_WHAT YOU ARE ASKED TO DO:_ Your answer should be each line of the entries that contains the word "badge", copied in full.

_GIVEN DATA:_
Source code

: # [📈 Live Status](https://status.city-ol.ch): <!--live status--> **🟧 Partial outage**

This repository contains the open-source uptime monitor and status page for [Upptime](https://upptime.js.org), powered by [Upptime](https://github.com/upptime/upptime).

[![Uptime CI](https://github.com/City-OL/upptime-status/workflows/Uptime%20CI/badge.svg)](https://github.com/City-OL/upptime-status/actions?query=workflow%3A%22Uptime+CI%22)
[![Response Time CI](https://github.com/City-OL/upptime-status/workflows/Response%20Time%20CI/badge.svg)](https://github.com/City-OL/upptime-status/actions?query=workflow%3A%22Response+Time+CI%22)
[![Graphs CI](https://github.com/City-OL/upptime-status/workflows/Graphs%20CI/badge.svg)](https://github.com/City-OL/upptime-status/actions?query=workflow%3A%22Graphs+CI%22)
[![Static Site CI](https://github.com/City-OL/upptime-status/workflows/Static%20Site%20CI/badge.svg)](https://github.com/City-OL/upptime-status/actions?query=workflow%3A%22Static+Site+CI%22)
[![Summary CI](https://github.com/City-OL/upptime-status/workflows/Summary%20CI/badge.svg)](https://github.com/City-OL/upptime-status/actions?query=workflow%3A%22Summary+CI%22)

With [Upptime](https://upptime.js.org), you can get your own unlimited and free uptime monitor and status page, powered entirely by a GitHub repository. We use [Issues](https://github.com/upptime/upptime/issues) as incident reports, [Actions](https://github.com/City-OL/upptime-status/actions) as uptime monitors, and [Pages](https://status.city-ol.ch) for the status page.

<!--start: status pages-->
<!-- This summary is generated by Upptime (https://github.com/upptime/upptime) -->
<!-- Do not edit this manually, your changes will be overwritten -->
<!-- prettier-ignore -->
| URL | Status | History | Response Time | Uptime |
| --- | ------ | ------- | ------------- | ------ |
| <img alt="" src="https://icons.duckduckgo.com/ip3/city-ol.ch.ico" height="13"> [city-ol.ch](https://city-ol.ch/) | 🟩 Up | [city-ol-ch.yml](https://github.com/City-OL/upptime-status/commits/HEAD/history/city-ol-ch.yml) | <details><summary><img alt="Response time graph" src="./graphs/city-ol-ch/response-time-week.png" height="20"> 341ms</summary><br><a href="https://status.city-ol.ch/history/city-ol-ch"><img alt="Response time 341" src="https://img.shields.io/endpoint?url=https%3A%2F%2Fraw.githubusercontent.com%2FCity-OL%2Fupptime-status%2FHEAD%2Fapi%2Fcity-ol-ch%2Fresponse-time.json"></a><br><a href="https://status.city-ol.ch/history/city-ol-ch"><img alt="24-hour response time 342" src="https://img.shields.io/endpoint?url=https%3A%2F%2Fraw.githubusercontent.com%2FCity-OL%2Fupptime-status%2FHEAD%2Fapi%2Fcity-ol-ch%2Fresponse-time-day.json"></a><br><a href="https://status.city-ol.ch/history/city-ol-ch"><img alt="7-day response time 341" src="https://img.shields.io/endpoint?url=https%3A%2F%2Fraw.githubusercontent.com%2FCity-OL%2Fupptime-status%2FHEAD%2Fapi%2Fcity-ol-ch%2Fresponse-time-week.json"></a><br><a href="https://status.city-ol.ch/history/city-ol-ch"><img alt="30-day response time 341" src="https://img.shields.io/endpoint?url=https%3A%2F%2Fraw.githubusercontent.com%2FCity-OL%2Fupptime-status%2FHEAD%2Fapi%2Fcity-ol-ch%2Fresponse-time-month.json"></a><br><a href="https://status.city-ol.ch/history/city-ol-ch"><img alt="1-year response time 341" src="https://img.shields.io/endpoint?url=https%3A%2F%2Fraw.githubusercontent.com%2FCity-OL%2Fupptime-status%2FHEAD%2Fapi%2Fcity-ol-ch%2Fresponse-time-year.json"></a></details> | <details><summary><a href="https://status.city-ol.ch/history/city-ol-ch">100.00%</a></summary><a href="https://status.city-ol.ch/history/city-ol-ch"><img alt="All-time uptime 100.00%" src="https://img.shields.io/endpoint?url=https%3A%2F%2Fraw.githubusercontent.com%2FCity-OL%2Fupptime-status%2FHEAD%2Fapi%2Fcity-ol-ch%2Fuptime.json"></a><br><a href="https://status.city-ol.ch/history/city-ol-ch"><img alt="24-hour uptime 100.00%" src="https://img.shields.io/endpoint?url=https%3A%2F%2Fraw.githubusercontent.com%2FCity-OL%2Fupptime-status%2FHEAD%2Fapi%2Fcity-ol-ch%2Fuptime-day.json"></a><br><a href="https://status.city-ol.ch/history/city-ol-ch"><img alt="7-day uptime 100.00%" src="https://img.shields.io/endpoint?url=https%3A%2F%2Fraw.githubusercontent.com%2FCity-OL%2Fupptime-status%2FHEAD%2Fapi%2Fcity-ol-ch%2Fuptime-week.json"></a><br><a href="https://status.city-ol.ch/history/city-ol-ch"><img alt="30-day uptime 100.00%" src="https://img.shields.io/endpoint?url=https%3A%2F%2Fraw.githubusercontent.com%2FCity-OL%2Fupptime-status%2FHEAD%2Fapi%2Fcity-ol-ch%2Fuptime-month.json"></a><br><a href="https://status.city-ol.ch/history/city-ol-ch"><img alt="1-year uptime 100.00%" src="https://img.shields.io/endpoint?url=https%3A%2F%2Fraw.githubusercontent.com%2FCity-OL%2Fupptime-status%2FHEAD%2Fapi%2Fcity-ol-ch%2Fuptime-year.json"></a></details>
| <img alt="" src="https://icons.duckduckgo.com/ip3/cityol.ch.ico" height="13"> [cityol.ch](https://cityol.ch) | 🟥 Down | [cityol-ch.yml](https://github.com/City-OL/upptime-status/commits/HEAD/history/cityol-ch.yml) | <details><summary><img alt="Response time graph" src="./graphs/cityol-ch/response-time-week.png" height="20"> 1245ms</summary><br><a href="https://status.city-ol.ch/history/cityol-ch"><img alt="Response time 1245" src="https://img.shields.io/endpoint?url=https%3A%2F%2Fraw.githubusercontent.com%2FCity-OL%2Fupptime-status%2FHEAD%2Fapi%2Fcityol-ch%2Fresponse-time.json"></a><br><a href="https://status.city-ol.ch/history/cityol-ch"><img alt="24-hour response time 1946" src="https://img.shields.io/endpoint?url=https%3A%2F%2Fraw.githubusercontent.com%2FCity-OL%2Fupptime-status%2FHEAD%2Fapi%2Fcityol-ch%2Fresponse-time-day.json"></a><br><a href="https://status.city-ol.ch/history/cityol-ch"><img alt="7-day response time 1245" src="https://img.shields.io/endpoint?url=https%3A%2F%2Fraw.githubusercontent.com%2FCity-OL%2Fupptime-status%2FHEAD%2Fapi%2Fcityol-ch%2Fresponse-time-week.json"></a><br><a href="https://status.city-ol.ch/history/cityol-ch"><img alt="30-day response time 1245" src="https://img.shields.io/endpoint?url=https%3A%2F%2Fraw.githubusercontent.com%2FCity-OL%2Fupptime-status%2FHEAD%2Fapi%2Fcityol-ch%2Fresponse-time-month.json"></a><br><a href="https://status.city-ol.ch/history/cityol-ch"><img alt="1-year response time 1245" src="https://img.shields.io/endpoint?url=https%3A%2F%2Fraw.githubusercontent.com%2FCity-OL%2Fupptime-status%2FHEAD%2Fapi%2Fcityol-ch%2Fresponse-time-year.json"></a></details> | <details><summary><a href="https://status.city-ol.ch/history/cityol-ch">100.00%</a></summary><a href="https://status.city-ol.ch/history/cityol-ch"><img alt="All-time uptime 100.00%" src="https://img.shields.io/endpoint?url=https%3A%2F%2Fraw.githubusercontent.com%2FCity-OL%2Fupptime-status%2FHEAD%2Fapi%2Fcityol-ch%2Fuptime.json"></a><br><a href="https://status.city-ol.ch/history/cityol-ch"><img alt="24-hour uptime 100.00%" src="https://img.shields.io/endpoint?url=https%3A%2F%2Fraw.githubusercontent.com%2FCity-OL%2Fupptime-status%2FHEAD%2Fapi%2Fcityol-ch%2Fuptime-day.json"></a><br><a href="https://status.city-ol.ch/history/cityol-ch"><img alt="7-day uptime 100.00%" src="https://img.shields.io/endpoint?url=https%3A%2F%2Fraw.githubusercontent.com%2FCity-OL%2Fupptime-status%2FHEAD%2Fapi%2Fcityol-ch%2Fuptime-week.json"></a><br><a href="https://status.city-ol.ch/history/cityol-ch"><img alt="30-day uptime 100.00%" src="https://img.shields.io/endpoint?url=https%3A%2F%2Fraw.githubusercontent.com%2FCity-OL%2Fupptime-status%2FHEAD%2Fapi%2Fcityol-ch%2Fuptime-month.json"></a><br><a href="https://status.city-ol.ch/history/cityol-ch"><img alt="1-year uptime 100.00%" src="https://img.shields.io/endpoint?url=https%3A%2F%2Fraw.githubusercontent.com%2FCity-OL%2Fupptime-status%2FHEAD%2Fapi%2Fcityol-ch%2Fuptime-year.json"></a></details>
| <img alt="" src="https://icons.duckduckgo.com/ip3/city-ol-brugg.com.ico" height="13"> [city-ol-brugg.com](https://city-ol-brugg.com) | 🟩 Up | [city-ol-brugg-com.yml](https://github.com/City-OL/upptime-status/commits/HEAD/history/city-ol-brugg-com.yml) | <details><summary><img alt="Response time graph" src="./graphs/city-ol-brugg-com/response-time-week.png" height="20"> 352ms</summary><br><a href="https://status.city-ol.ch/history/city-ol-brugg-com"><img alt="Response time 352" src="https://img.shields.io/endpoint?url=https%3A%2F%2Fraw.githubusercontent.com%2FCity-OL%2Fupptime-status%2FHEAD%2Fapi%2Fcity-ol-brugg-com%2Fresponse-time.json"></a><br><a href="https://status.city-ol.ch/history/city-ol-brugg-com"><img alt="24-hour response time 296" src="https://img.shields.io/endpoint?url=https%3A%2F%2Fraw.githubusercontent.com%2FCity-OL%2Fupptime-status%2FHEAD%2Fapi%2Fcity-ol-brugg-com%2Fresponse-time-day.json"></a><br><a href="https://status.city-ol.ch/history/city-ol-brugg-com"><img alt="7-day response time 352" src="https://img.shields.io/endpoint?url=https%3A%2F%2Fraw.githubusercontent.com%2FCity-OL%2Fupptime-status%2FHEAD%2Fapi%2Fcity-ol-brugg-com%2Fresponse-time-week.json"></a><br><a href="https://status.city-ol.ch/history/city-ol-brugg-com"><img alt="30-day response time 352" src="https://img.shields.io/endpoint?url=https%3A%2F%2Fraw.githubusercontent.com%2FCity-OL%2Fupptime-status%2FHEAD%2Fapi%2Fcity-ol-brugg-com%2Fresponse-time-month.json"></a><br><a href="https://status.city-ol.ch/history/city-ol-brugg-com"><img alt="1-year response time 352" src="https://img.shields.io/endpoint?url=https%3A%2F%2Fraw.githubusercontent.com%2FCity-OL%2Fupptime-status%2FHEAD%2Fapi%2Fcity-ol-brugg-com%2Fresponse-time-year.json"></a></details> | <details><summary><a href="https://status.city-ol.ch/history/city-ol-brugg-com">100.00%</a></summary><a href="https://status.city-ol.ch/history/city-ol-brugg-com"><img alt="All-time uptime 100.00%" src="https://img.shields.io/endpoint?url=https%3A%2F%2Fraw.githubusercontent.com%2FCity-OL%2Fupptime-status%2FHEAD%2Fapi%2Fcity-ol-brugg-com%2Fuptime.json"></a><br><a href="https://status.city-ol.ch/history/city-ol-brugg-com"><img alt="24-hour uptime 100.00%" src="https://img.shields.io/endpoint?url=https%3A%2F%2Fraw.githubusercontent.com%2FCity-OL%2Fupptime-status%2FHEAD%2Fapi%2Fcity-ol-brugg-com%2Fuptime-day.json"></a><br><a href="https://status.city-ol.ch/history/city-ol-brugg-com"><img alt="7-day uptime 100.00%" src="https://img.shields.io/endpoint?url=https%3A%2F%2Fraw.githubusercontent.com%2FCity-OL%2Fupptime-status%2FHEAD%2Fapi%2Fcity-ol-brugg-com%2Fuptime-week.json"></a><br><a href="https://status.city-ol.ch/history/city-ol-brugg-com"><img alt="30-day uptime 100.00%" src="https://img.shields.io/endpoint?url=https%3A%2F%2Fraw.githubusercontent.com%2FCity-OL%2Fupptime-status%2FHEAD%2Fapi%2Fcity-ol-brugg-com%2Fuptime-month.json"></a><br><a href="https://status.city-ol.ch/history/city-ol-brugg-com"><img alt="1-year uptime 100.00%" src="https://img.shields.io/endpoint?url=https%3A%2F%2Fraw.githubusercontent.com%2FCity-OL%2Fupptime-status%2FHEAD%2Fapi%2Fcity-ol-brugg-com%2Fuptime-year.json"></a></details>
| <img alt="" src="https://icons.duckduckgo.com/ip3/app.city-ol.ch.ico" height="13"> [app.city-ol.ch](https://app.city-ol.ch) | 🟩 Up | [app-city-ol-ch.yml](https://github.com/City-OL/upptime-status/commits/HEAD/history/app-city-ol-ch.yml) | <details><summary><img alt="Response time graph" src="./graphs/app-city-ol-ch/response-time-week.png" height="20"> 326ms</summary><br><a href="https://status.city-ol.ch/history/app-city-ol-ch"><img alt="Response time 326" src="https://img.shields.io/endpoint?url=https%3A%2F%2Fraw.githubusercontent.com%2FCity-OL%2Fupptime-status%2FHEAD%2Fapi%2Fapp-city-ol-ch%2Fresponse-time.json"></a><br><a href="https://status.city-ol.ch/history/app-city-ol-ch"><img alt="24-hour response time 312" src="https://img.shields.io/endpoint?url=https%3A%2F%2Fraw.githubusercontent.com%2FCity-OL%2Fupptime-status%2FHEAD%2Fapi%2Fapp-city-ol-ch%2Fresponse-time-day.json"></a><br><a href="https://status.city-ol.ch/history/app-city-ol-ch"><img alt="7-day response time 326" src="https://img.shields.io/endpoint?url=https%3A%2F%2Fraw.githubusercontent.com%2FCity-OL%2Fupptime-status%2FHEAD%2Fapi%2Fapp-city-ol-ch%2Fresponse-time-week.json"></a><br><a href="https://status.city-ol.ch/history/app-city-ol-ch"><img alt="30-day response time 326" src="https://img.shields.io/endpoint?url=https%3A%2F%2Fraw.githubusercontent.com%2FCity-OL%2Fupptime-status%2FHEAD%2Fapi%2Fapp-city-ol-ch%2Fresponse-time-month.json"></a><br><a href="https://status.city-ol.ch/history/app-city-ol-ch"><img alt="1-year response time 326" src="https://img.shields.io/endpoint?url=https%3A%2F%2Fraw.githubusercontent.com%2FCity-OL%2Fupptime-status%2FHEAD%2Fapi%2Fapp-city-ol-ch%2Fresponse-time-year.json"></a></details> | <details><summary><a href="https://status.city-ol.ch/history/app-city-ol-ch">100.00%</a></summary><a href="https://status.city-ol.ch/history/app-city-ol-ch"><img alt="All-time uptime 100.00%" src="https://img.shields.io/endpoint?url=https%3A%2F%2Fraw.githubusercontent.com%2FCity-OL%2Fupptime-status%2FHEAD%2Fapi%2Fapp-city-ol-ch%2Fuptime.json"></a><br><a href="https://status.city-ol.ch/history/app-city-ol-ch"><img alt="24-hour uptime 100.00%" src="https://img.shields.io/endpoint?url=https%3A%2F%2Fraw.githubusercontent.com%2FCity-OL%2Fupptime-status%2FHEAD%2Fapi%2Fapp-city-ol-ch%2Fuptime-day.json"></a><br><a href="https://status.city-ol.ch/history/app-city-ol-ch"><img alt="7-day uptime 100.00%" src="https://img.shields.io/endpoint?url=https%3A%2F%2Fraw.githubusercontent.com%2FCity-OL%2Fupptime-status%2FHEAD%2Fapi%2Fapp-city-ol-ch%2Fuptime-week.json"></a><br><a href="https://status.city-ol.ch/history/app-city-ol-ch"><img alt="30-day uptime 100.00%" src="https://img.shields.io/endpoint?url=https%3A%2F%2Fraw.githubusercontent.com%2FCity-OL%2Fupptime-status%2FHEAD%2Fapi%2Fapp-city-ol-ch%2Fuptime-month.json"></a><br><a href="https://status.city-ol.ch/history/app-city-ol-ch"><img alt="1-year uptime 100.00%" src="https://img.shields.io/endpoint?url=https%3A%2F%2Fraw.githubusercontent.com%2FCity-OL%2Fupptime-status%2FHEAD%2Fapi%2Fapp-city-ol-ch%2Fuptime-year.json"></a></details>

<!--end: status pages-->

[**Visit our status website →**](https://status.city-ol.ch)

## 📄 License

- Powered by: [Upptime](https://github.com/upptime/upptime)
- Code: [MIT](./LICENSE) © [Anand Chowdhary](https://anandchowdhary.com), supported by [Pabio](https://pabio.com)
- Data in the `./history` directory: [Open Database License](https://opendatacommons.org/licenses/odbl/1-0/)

_SOLVED PROBLEM:_
[![Uptime CI](https://github.com/City-OL/upptime-status/workflows/Uptime%20CI/badge.svg)](https://github.com/City-OL/upptime-status/actions?query=workflow%3A%22Uptime+CI%22)
[![Response Time CI](https://github.com/City-OL/upptime-status/workflows/Response%20Time%20CI/badge.svg)](https://github.com/City-OL/upptime-status/actions?query=workflow%3A%22Response+Time+CI%22)
[![Graphs CI](https://github.com/City-OL/upptime-status/workflows/Graphs%20CI/badge.svg)](https://github.com/City-OL/upptime-status/actions?query=workflow%3A%22Graphs+CI%22)
[![Static Site CI](https://github.com/City-OL/upptime-status/workflows/Static%20Site%20CI/badge.svg)](https://github.com/City-OL/upptime-status/actions?query=workflow%3A%22Static+Site+CI%22)
[![Summary CI](https://github.com/City-OL/upptime-status/workflows/Summary%20CI/badge.svg)](https://github.com/City-OL/upptime-status/actions?query=workflow%3A%22Summary+CI%22)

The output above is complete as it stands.